L'estratto dalla nota del DRM parla da solo: "Popolazione interessata da possibili attacchi di artiglieria: 436.370 persone" . Il lavoro di indagine collettiva va oltre, carte di passaggio di cui DRM nota con "i dati riguardanti le morti civili ONG Acled dai bombardamenti con la loro geolocalizzazione, o no, nelle zone Caesar fuoco di cannone. Risultato: tra marzo 2016 e dicembre 2018, 35 civili sono morti durante 52 bombardamenti situati nel campo di azione di questi cannoni.

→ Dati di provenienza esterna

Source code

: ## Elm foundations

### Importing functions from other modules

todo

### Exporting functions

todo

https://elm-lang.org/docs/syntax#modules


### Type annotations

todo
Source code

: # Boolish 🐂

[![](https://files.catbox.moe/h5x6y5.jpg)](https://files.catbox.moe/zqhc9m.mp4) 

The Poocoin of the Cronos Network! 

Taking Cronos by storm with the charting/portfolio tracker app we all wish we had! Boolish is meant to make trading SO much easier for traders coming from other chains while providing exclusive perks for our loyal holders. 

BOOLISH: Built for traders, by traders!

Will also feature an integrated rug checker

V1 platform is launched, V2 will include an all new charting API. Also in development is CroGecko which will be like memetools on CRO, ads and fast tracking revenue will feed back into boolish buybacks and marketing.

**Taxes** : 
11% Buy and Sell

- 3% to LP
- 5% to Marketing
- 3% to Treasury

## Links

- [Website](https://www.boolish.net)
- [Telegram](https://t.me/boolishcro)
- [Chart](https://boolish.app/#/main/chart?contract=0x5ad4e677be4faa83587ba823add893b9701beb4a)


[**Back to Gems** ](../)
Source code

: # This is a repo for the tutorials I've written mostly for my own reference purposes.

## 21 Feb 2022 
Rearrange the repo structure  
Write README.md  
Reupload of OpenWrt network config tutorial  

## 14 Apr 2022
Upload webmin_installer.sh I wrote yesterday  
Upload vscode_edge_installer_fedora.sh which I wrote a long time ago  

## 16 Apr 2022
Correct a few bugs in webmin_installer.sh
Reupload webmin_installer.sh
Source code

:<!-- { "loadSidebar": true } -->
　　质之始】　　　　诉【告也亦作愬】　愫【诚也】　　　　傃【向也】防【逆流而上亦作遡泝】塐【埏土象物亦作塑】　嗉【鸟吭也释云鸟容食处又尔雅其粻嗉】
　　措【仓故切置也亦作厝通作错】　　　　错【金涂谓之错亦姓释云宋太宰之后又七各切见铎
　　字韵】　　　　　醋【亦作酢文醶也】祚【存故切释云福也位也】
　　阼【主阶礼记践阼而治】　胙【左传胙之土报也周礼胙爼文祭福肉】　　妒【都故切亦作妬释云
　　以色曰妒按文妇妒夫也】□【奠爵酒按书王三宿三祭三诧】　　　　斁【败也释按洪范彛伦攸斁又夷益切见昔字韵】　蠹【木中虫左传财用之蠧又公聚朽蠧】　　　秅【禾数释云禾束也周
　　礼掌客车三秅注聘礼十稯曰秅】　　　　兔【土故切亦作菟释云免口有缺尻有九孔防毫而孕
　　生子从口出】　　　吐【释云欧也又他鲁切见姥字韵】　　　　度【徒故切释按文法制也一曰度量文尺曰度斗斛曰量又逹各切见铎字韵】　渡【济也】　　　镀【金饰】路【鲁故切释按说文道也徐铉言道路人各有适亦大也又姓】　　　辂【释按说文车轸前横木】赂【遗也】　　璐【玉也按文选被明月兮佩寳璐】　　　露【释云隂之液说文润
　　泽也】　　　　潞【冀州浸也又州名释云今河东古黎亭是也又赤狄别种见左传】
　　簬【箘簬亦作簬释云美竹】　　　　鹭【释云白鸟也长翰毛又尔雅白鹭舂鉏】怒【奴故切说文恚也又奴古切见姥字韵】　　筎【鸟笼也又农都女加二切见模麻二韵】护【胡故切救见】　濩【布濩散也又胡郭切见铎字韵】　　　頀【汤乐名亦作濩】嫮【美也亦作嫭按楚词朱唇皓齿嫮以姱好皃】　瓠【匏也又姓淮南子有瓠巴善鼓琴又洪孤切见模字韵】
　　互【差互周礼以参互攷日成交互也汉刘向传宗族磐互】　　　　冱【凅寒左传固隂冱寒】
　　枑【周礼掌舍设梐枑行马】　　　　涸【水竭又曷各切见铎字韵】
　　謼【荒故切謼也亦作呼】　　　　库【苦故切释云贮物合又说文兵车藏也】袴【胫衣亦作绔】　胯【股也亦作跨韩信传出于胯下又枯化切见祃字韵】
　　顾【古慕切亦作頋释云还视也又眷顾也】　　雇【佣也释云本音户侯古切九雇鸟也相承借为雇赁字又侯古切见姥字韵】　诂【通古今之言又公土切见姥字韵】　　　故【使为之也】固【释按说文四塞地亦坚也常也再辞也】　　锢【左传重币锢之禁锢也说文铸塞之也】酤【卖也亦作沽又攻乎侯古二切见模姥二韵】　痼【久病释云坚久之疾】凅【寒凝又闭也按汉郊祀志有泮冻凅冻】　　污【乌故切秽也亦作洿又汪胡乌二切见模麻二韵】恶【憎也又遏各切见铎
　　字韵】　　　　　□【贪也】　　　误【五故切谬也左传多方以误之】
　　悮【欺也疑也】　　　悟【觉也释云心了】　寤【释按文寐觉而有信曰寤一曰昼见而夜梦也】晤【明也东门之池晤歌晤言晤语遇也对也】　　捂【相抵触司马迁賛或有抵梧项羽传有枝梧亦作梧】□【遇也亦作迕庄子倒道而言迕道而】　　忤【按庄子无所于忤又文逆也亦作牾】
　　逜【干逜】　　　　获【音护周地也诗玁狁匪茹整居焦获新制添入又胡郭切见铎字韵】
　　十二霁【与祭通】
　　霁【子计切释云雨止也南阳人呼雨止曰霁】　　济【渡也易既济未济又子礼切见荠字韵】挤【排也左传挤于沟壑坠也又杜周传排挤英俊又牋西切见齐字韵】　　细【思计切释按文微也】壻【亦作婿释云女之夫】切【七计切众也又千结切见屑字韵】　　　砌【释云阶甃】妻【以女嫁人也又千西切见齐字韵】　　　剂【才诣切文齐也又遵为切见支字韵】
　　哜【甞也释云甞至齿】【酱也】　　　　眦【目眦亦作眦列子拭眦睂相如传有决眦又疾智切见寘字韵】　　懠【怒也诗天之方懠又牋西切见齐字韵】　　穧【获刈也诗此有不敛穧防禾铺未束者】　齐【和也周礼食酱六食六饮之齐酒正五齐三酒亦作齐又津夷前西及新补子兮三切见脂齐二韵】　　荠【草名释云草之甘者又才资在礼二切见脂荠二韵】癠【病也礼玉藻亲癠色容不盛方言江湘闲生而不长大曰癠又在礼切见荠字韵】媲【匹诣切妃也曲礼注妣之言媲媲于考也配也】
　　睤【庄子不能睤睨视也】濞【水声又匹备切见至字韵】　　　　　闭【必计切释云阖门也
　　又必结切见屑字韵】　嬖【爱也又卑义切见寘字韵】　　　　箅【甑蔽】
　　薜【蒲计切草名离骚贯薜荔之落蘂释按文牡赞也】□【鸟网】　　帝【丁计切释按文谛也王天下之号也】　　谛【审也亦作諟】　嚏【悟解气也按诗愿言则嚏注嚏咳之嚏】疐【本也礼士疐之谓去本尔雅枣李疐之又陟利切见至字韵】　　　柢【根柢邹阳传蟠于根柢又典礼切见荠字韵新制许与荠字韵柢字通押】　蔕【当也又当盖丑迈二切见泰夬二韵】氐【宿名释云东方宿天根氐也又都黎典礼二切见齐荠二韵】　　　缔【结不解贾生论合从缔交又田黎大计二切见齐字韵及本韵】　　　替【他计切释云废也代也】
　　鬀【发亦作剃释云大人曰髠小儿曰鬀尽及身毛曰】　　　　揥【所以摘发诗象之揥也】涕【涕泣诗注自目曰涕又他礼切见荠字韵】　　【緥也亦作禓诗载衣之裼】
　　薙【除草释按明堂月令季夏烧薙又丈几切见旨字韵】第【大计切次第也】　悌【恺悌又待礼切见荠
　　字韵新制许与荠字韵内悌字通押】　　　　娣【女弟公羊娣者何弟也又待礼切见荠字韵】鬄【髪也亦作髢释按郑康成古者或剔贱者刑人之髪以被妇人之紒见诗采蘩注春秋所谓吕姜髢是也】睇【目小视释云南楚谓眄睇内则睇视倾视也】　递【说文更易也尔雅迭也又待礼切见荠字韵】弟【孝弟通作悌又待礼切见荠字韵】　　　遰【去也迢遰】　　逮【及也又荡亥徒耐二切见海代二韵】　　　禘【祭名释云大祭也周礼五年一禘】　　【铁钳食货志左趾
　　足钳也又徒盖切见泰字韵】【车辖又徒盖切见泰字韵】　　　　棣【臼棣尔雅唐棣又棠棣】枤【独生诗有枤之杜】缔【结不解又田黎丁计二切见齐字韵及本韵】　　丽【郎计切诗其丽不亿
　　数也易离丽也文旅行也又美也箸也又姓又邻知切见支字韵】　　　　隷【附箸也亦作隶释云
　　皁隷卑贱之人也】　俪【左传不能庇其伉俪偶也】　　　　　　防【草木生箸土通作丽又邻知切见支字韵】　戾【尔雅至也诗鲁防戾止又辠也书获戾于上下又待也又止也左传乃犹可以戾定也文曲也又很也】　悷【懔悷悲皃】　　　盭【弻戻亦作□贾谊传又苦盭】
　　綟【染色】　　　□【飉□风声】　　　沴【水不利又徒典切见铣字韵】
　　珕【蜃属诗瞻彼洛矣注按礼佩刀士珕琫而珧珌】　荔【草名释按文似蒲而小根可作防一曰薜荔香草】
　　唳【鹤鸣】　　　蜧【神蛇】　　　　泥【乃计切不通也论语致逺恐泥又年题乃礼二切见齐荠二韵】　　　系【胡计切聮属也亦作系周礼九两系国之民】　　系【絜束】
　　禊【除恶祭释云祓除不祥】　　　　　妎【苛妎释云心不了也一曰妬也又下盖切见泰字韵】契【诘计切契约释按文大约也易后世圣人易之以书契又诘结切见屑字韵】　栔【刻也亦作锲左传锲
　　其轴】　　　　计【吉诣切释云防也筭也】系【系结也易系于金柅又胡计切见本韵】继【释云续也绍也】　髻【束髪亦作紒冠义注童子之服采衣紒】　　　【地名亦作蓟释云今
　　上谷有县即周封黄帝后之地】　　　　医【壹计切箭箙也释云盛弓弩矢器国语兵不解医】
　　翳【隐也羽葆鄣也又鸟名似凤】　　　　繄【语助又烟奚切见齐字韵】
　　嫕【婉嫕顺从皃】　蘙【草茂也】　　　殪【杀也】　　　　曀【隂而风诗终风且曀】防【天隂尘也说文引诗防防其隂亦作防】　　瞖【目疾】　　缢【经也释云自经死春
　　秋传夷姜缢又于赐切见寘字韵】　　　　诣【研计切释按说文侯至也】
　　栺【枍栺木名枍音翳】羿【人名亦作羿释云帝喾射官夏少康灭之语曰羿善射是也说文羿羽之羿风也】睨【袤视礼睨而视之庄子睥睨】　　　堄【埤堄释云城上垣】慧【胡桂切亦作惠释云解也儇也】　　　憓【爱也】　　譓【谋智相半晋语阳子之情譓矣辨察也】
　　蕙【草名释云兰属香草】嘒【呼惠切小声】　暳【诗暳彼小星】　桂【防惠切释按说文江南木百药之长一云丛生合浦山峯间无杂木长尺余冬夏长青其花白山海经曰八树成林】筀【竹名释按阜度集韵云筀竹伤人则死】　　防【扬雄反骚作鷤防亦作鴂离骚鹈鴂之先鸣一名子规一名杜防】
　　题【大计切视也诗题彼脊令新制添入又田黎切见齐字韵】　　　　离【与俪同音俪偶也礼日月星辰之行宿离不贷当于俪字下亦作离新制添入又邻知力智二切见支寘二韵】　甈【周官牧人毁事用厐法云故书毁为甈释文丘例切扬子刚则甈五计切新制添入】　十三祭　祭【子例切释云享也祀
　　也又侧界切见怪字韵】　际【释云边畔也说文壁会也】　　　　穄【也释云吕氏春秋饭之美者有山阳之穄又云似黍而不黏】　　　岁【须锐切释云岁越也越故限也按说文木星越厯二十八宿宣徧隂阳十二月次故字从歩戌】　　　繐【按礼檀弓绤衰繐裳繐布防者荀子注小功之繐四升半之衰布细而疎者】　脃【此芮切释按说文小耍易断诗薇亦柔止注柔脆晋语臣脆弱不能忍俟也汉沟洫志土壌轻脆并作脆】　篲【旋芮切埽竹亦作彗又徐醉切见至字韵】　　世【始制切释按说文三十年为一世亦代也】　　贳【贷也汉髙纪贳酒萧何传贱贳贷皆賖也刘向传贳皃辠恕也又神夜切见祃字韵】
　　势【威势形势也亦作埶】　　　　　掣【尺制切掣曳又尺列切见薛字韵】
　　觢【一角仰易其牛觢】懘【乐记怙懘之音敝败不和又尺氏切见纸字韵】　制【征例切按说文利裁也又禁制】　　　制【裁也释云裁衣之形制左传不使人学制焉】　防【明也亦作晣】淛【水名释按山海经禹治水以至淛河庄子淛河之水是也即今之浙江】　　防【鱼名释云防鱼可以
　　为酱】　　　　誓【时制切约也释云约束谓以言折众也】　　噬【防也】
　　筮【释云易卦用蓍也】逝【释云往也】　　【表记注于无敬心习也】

I cannoni Caesar venduti all'esercito saudita sono fabbricati dalla Nexter, una compagnia di armamenti di proprietà dello stato francese.
L'elenco non si ferma qui. Mentre Florence Parly, Ministro delle Forze Armate, con ripetizione in circolo e imperturbabili come "l'apparecchiatura terreno venduto in Arabia Saudita non sono utilizzati per scopi offensivi, ma per scopi difensivi" , una delle carte nota mostra che I carri armati di Leclerc partecipano alle offensive condotte dagli Emirati, con la seguente precisione del DRM "[I carri armati Leclerc]userebbero solo"frecce"di tipo" munizioni "di munizioni francesi.

A seguito di queste rivelazioni, la reazione del potere francese è di usare il sistema giudiziario per condannare gli autori di questa fuga, con il primo passo dell'apertura di un'indagine preliminare affidata al procedimento antiterrorismo (!), E la convocazione di giornalisti del collettivo dal DGSI a maggio. Il governo francese può versare lacrime e cercare i colpevoli di un incendio, ma quando si tratta di soldi, le vite umane contano poco. Spetta a noi dimostrare la nostra solidarietà internazionalista con il popolo yemenita e mantenere la pressione sullo stato francese sostenendo il lavoro investigativo di questi giornalisti, così che il cinismo delle parti in guerra cessa.

Marouane (AL Parigi Nord Est)

[1] La ribellione di Houthi proviene dalla comunità Zaydi (minoranza sciita) situata nel nord del paese con una roccaforte.

[2] Una coalizione di dieci paesi arabi e sunniti (Emirati Arabi Uniti), Egitto, Giordania, Sudan, Marocco, ecc.